This fixes the improper load balancing cases mentioned above.

Cc: [email protected]
Signed-off-by: Suravee Suthikulpanit <[email protected]>
---
Changes from V1 (https://lkml.org/lkml/2017/8/10/540)
* Update commit message to include performance number.
* Change from NUMA_IDEN to NODE.
* Fix code styling and update comments.

kernel/sched/topology.c | 26 +++++++++++++++++++++++---
1 file changed, 23 insertions(+), 3 deletions(-)

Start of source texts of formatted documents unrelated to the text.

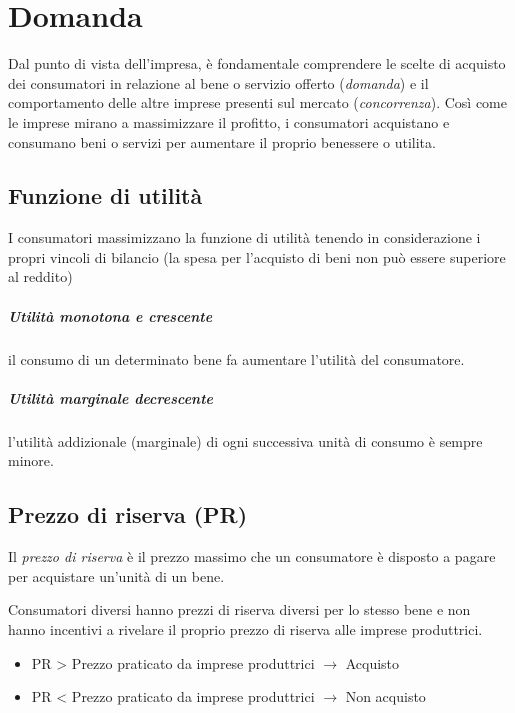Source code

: \chapter{Domanda}
Dal punto di vista dell’impresa, \`e fondamentale comprendere le scelte di acquisto dei
\gls{consumatori} in relazione al bene o servizio offerto (\emph{domanda}) e il comportamento delle altre imprese
presenti sul mercato (\emph{concorrenza}).
Così come le imprese mirano a massimizzare il profitto, i consumatori acquistano e consumano beni o
servizi per aumentare il proprio benessere o \gls{utilita}.

\section{Funzione di utilità}

I consumatori massimizzano la funzione di utilità tenendo in considerazione i propri vincoli di bilancio
(la spesa per l’acquisto di beni non può essere superiore al reddito)

\paragraph{Utilità monotona e crescente}
il consumo di un determinato bene fa aumentare l’utilità del
consumatore.

\paragraph{Utilità marginale decrescente}
l’utilità addizionale (marginale) di ogni successiva unità di consumo è
sempre minore.

\section{Prezzo di riserva (PR)}

Il \emph{prezzo di riserva} è il prezzo massimo che un consumatore è disposto a pagare per acquistare
un’unità di un bene.

Consumatori diversi hanno prezzi di riserva diversi per lo stesso bene e non hanno incentivi a rivelare il proprio prezzo di riserva alle imprese produttrici.

\begin{itemize}
	\item PR > Prezzo praticato da imprese produttrici $\rightarrow$ Acquisto
	\item PR < Prezzo praticato da imprese produttrici $\rightarrow$ Non acquisto
\end{itemize}

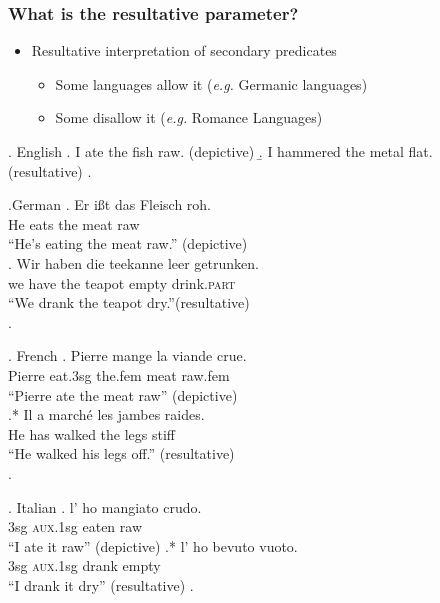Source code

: \documentclass[Proposal]{subfiles}
\begin{document}
\begin{frame}
  \frametitle{What is the resultative parameter?}
  \begin{itemize}
    \item Resultative interpretation of secondary predicates
      \begin{itemize}
	\item<1-|handout:1-> Some languages allow it (\textit{e.g.} Germanic languages)
	\item<4-|handout:3-> Some disallow it (\textit{e.g.} Romance Languages)
      \end{itemize}
  \end{itemize}
  \begin{overprint}
    \ex. English
    \a. I ate the fish raw. (depictive)
    \b. I hammered the metal flat. (resultative)
    \z.

    \ex.German 
    \ag. Er i\ss{}t das Fleisch roh.\\
    He eats the meat raw\\
    ``He's eating the meat raw.'' (depictive)\\
    \parencite{muller2004analysis}
    \bg. Wir haben die teekanne leer getrunken.\\
    we have the teapot empty drink.\textsc{part}\\
    ``We drank the teapot dry.''(resultative)\\
    \parencite{kratzer_building_2004}
    \z.

    \ex. French
    \ag. Pierre mange la viande crue.\\
    Pierre eat.3sg the.fem meat raw.fem\\
    ``Pierre ate the meat raw'' (depictive)\\
    \parencite{legendre1997secondary}
    \bg.* Il a march\'e les jambes raides.\\
    He has walked the legs stiff\\
    ``He walked his legs off.'' (resultative)\\
    \parencite{washio1997resultatives}
    \z.

    \ex. Italian
    \ag. l' ho mangiato crudo.\\
    3sg \textsc{aux}.1sg eaten raw\\
    ``I ate it raw'' (depictive)
    \bg.* l' ho bevuto vuoto.\\
    3sg \textsc{aux}.1sg drank empty\\
    ``I drank it dry'' (resultative)
    \z.

  \end{overprint}
\end{frame}
\end{document}
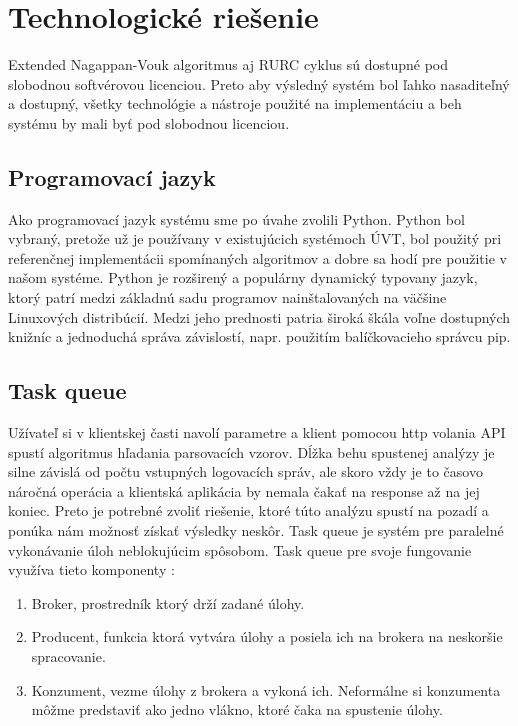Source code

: \section{Technologické riešenie}

Extended Nagappan-Vouk algoritmus aj RURC cyklus sú dostupné pod slobodnou softvérovou licenciou. Preto aby výsledný systém bol ľahko nasaditeľný a dostupný, všetky technológie a nástroje použité na implementáciu a beh systému by mali byť pod slobodnou licenciou.

\subsection{Programovací jazyk}
Ako programovací jazyk systému sme po úvahe zvolili Python. Python bol vybraný, pretože už je používany v existujúcich systémoch ÚVT, bol použitý pri referenčnej implementácii spomínaných algoritmov a dobre sa hodí pre použitie v našom systéme. Python je rozširený a populárny dynamický typovany jazyk, ktorý patrí medzi základnú sadu programov nainštalovaných na väčšine Linuxových distribúcií. Medzi jeho prednosti patria široká škála voľne dostupných knižníc a jednoduchá správa závislostí, napr. použitím balíčkovacieho správcu pip. 

\subsection{Task queue}
Užívateľ si v klientskej časti navolí parametre a klient pomocou http volania API spustí algoritmus hľadania parsovacích vzorov.
Dĺžka behu spustenej analýzy je silne závislá od počtu vstupných logovacích správ, ale skoro vždy je to časovo náročná operácia a klientská aplikácia by nemala čakať na response až na jej koniec. Preto je potrebné zvoliť riešenie, ktoré túto analýzu spustí na pozadí a ponúka nám možnosť získať výsledky neskôr. Task queue je systém pre paralelné vykonávanie úloh neblokujúcim spôsobom. Task queue pre svoje fungovanie využíva tieto komponenty :

\begin{enumerate}
  \item Broker, prostredník ktorý drží zadané úlohy.
  \item Producent, funkcia ktorá vytvára úlohy a posiela ich na brokera na neskoršie spracovanie.
  \item Konzument, vezme úlohy z brokera a vykoná ich. Neformálne si konzumenta môžme predstaviť ako jedno vlákno, ktoré čaka na spustenie úlohy.
\end{enumerate}

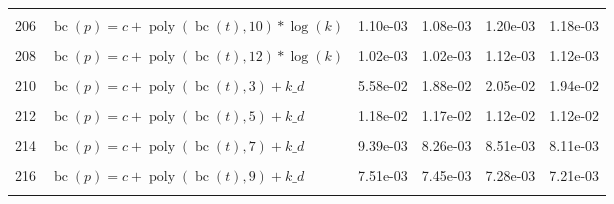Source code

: \documentclass[12pt,a4paper]{article}
\DeclareMathOperator{\bc}{bc}
\DeclareMathOperator{\poly}{poly}
\begin{document}
\begin{longtable}[t]{ll>{\raggedleft\arraybackslash}p{2cm}>{\raggedleft\arraybackslash}p{2cm}>{\raggedleft\arraybackslash}p{2cm}>{\raggedleft\arraybackslash}p{2cm}}
\cellcolor{gray!6}{205} & \cellcolor{gray!6}{$\bc(p) = c + \poly\left( \bc(t), 9 \right) * \log(k)$} & \cellcolor{gray!6}{2.11e-03} & \cellcolor{gray!6}{1.98e-03} & \cellcolor{gray!6}{2.29e-03} & \cellcolor{gray!6}{2.14e-03}\\
206 & $\bc(p) = c + \poly\left( \bc(t), 10 \right) * \log(k)$ & 1.10e-03 & 1.08e-03 & 1.20e-03 & 1.18e-03\\
\cellcolor{gray!6}{207} & \cellcolor{gray!6}{$\bc(p) = c + \poly\left( \bc(t), 11 \right) * \log(k)$} & \cellcolor{gray!6}{1.13e-03} & \cellcolor{gray!6}{1.09e-03} & \cellcolor{gray!6}{1.24e-03} & \cellcolor{gray!6}{1.19e-03}\\
208 & $\bc(p) = c + \poly\left( \bc(t), 12 \right) * \log(k)$ & 1.02e-03 & 1.02e-03 & 1.12e-03 & 1.12e-03\\
\cellcolor{gray!6}{209} & \cellcolor{gray!6}{$\bc(p) = c + \poly\left( \bc(t), 13 \right) * \log(k)$} & \cellcolor{gray!6}{9.99e-04} & \cellcolor{gray!6}{9.96e-04} & \cellcolor{gray!6}{1.11e-03} & \cellcolor{gray!6}{1.10e-03}\\
210 & $\bc(p) = c + \poly\left( \bc(t), 3 \right) + k\_d$ & 5.58e-02 & 1.88e-02 & 2.05e-02 & 1.94e-02\\
\cellcolor{gray!6}{211} & \cellcolor{gray!6}{$\bc(p) = c + \poly\left( \bc(t), 4 \right) + k\_d$} & \cellcolor{gray!6}{2.38e-02} & \cellcolor{gray!6}{2.24e-02} & \cellcolor{gray!6}{2.47e-02} & \cellcolor{gray!6}{2.39e-02}\\
212 & $\bc(p) = c + \poly\left( \bc(t), 5 \right) + k\_d$ & 1.18e-02 & 1.17e-02 & 1.12e-02 & 1.12e-02\\
\cellcolor{gray!6}{213} & \cellcolor{gray!6}{$\bc(p) = c + \poly\left( \bc(t), 6 \right) + k\_d$} & \cellcolor{gray!6}{1.00e-02} & \cellcolor{gray!6}{9.13e-03} & \cellcolor{gray!6}{1.02e-02} & \cellcolor{gray!6}{9.12e-03}\\
214 & $\bc(p) = c + \poly\left( \bc(t), 7 \right) + k\_d$ & 9.39e-03 & 8.26e-03 & 8.51e-03 & 8.11e-03\\
\cellcolor{gray!6}{215} & \cellcolor{gray!6}{$\bc(p) = c + \poly\left( \bc(t), 8 \right) + k\_d$} & \cellcolor{gray!6}{7.43e-03} & \cellcolor{gray!6}{7.40e-03} & \cellcolor{gray!6}{7.18e-03} & \cellcolor{gray!6}{7.14e-03}\\
216 & $\bc(p) = c + \poly\left( \bc(t), 9 \right) + k\_d$ & 7.51e-03 & 7.45e-03 & 7.28e-03 & 7.21e-03\\
\cellcolor{gray!6}{217} & \cellcolor{gray!6}{$\bc(p) = c + \poly\left( \bc(t), 10 \right) + k\_d$} & \cellcolor{gray!6}{7.25e-03} & \cellcolor{gray!6}{7.24e-03} & \cellcolor{gray!6}{6.98e-03} & \cellcolor{gray!6}{6.95e-03}\\

\end{longtable}
\end{document}
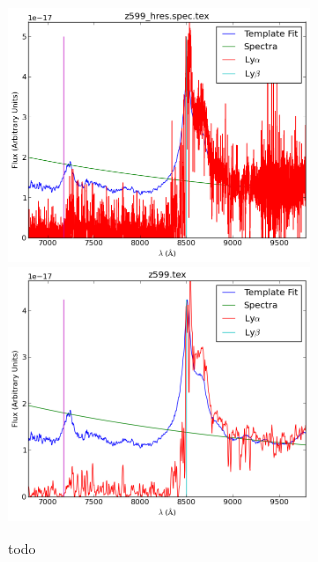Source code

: \documentclass[11pt]{article}
\begin{document}
\begin{figure}[h]
  \includegraphics[width=8cm]{z599_hres_spec.png}
  \includegraphics[width=8cm]{z599.png}
  \caption{todo}
  \label{fig:todo}
\end{figure}
\end{document}
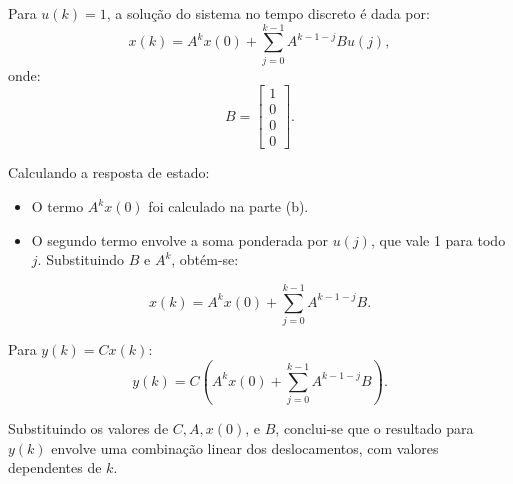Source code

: \begin{resolution}
  Para \( u(k) = 1 \), a solução do sistema no tempo discreto é dada por:
  \[
    x(k) = A^k x(0) + \sum_{j=0}^{k-1} A^{k-1-j} B u(j),
  \]
  onde:
  \[
    B =
    \begin{bmatrix}
      1 \\ 0 \\ 0 \\ 0
    \end{bmatrix}.
  \]

  Calculando a resposta de estado:
  \begin{itemize}
    \item O termo \( A^k x(0) \) foi calculado na parte (b).
    \item O segundo termo envolve a soma ponderada por \( u(j) \), que vale 1 para todo \( j \). Substituindo \( B \) e \( A^k \), obtém-se:
  \end{itemize}
  \[
    x(k) = A^k x(0) + \sum_{j=0}^{k-1} A^{k-1-j} B.
  \]

  Para \( y(k) = C x(k) \):
  \[
    y(k) = C \left( A^k x(0) + \sum_{j=0}^{k-1} A^{k-1-j} B \right).
  \]

  Substituindo os valores de \( C, A, x(0) \), e \( B \), conclui-se que o resultado para \( y(k) \) envolve uma combinação linear dos deslocamentos, com valores dependentes de \( k \).
\end{resolution}

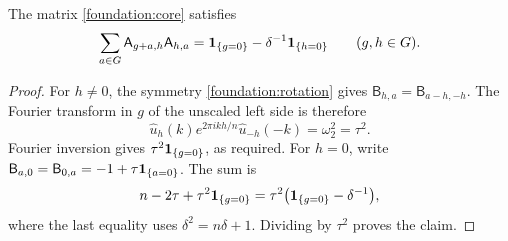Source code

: \begin{proposition}\label{foundation:quadratics}
The matrix \eqref{foundation:core} satisfies
\begin{equation}\label{foundation:Q}
 \sum_{a\in G}\mathsf A_{g+a,h}\mathsf A_{h,a}
 =\ind{g=0}-\delta^{-1}\ind{h=0}
 \qquad(g,h\in G).
\end{equation}
\end{proposition}

\begin{proof}
For $h\ne0$, the symmetry \eqref{foundation:rotation} gives
$\mathsf B_{h,a}=\mathsf B_{a-h,-h}$.
The Fourier transform in $g$ of the unscaled left side is therefore
\[
 \widehat u_h(k)e^{2\pi ikh/n}
 \widehat u_{-h}(-k)=\omega_2^2=\tau^2.
\]
Fourier inversion gives $\tau^2\ind{g=0}$, as required.
For $h=0$, write $\mathsf B_{a,0}=\mathsf B_{0,a}
=-1+\tau\ind{a=0}$. The sum is
\[
 n-2\tau+\tau^2\ind{g=0}
 =\tau^2\bigl(\ind{g=0}-\delta^{-1}\bigr),
\]
where the last equality uses $\delta^2=n\delta+1$.
Dividing by $\tau^2$ proves the claim.
\end{proof}
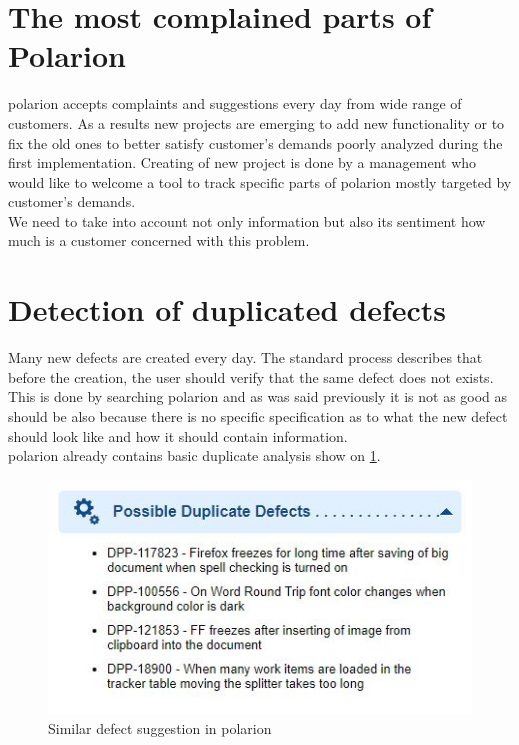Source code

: \documentclass[thesis=M,english]{FITthesis}[2012/06/26]
\begin{document}
\section{The most complained parts of Polarion}

\acrshort{polarion} accepts complaints and suggestions every day from wide range of customers. As a results new projects are emerging to add new functionality or to fix the old ones to better satisfy customer's demands poorly analyzed during the first implementation. Creating of new project is done by a management who would like to welcome a tool to track specific parts of \acrshort{polarion} mostly targeted by customer's demands.\\

We need to take into account not only information but also its sentiment how much is a customer concerned with this problem. 	

\section{Detection of duplicated defects}

Many new defects are created every day. The standard process describes that before the creation, the user should verify that the same defect does not exists. This is done by searching \acrshort{polarion} and as was said previously it is not as good as should be also because there is no specific specification as to what the new defect should look like and how it should contain information.\\

\acrshort{polarion} already contains basic duplicate analysis show on \ref{fig:polarion_defect_similar}.

\begin{figure}[h!]\centering
	\includegraphics[width=1\textwidth]{pictures/polarion_defect_similar}
	\caption{Similar defect suggestion in \acrshort{polarion}}\label{fig:polarion_defect_similar}
\end{figure}
\end{document}

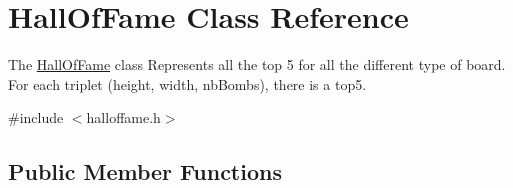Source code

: \hypertarget{class_hall_of_fame}{}\section{Hall\+Of\+Fame Class Reference}
\label{class_hall_of_fame}


The \hyperlink{class_hall_of_fame}{Hall\+Of\+Fame} class Represents all the top 5 for all the different type of board. For each triplet (height, width, nb\+Bombs), there is a top5.  




{\ttfamily \#include $<$halloffame.\+h$>$}

\subsection*{Public Member Functions}
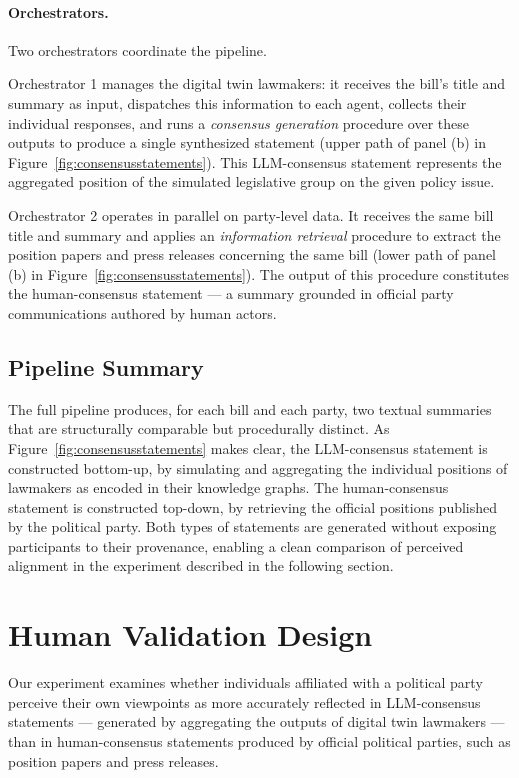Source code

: \documentclass[11pt]{article}
\begin{document}
\paragraph{Orchestrators.} Two orchestrators coordinate the pipeline.

Orchestrator 1 manages the digital twin lawmakers: it receives the bill's title and summary as input, dispatches this information to each agent, collects their individual responses, and runs a \textit{consensus generation} procedure over these outputs to produce a single synthesized statement (upper path of panel (b) in Figure~\ref{fig:consensusstatements}). This LLM-consensus statement represents the aggregated position of the simulated legislative group on the given policy issue.

Orchestrator 2 operates in parallel on party-level data. It receives the same bill title and summary and applies an \textit{information retrieval} procedure to extract the position papers and press releases concerning the same bill (lower path of panel (b) in Figure~\ref{fig:consensusstatements}). The output of this procedure constitutes the human-consensus statement — a summary grounded in official party communications authored by human actors.

\subsection{Pipeline Summary}

The full pipeline produces, for each bill and each party, two textual summaries that are structurally comparable but procedurally distinct. As Figure~\ref{fig:consensusstatements} makes clear, the LLM-consensus statement is constructed bottom-up, by simulating and aggregating the individual positions of lawmakers as encoded in their knowledge graphs. The human-consensus statement is constructed top-down, by retrieving the official positions published by the political party. Both types of statements are generated without exposing participants to their provenance, enabling a clean comparison of perceived alignment in the experiment described in the following section.

\section{Human Validation Design}

Our experiment examines whether individuals affiliated with a political party perceive their own viewpoints as more accurately reflected in LLM-consensus statements — generated by aggregating the outputs of digital twin lawmakers — than in human-consensus statements produced by official political parties, such as position papers and press releases.
\end{document}
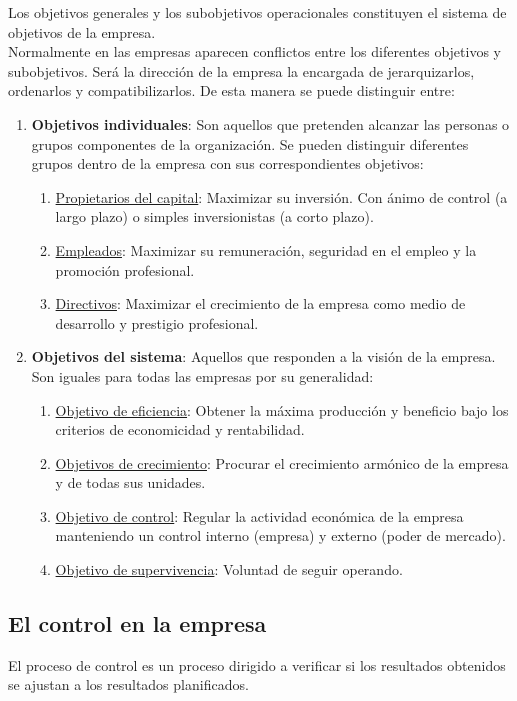 \documentclass[12pt]{article}
\theoremstyle{definition_wo_parentheses}
\begin{document}
Los objetivos generales y los subobjetivos operacionales constituyen el sistema de objetivos de la empresa.\\
Normalmente en las empresas aparecen conflictos entre los diferentes objetivos y subobjetivos. Será la dirección de la empresa la encargada de jerarquizarlos, ordenarlos y compatibilizarlos. De esta manera se puede distinguir entre:
\begin{enumerate}
\item \textbf{Objetivos individuales}: Son aquellos que pretenden alcanzar las personas o grupos componentes de la organización. Se pueden distinguir diferentes grupos dentro de la empresa con sus correspondientes objetivos:
\begin{enumerate}
\item \underline{Propietarios del capital}: Maximizar su inversión. Con ánimo de control (a largo plazo) o simples inversionistas (a corto plazo).
\item \underline{Empleados}: Maximizar su remuneración, seguridad en el empleo y la promoción profesional.
\item \underline{Directivos}: Maximizar el crecimiento de la empresa como medio de desarrollo y prestigio profesional.
\end{enumerate}
\item \textbf{Objetivos del sistema}: Aquellos que responden a la visión de la empresa. Son iguales para todas las empresas por su generalidad:
\begin{enumerate}
\item \underline{Objetivo de eficiencia}: Obtener la máxima producción y beneficio bajo los criterios de economicidad y rentabilidad.
\item \underline{Objetivos de crecimiento}: Procurar el crecimiento armónico de la empresa y de todas sus unidades.
\item \underline{Objetivo de control}: Regular la actividad económica de la empresa manteniendo un control interno (empresa) y externo (poder de mercado).
\item \underline{Objetivo de supervivencia}: Voluntad de seguir operando.
\end{enumerate}
\end{enumerate}

\subsection{El control en la empresa}
El proceso de control es un proceso dirigido a verificar si los resultados obtenidos se ajustan a los resultados planificados.\\
\end{document}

diff --git a/kernel/sched/topology.c b/kernel/sched/topology.c
index 79895ae..2dd5b11 100644
--- a/kernel/sched/topology.c
+++ b/kernel/sched/topology.c
@@ -1335,6 +1335,10 @@ void sched_init_numa(void)
if (!sched_domains_numa_distance)
return;

+ /* Includes NUMA identity node at level 0. */
+ sched_domains_numa_distance[level++] = curr_distance;
+ sched_domains_numa_levels = level;
+
/*
* O(nr_nodes^2) deduplicating selection sort -- in order to find the
* unique distances in the node_distance() table.
@@ -1382,8 +1386,7 @@ void sched_init_numa(void)
return;

/*
- * 'level' contains the number of unique distances, excluding the
- * identity distance node_distance(i,i).
+ * 'level' contains the number of unique distances
*
* The sched_domains_numa_distance[] array includes the actual distance
* numbers.
@@ -1445,9 +1448,26 @@ void sched_init_numa(void)
tl[i] = sched_domain_topology[i];

/*
+ * Do not setup NUMA node level if it has the same cpumask
+ * as sched domain at previous level:
+ * This is the case for system with:
+ * - LLC == NODE : LLC (MC) sched domain span a NUMA node.
+ * - DIE == NODE : DIE sched domain span a NUMA node.
+ *
+ * Assume all NUMA nodes are identical, so only check node 0.
+ */
+ if (!cpumask_equal(sched_domains_numa_masks[0][0], tl[i-1].mask(0))) {
+ tl[i++] = (struct sched_domain_topology_level){
+ .mask = sd_numa_mask,
+ .numa_level = 0,
+ SD_INIT_NAME(NODE)
+ };
+ }
+
+ /*
* .. and append 'j' levels of NUMA goodness.
*/
- for (j = 0; j < level; i++, j++) {
+ for (j = 1; j < level; i++, j++) {
tl[i] = (struct sched_domain_topology_level){
.mask = sd_numa_mask,
.sd_flags = cpu_numa_flags,
--
2.7.4


2017-08-14 17:43:18

by Borislav Petkov

[permalink] [raw]
Subject: Re: [PATCH v2] sched/topology: Introduce NUMA identity node sched domain

Dropping stable@ from CC.

When using git send-email, make sure to exclude stable@ from the list of
recipients as this is not how we send a patch to stable.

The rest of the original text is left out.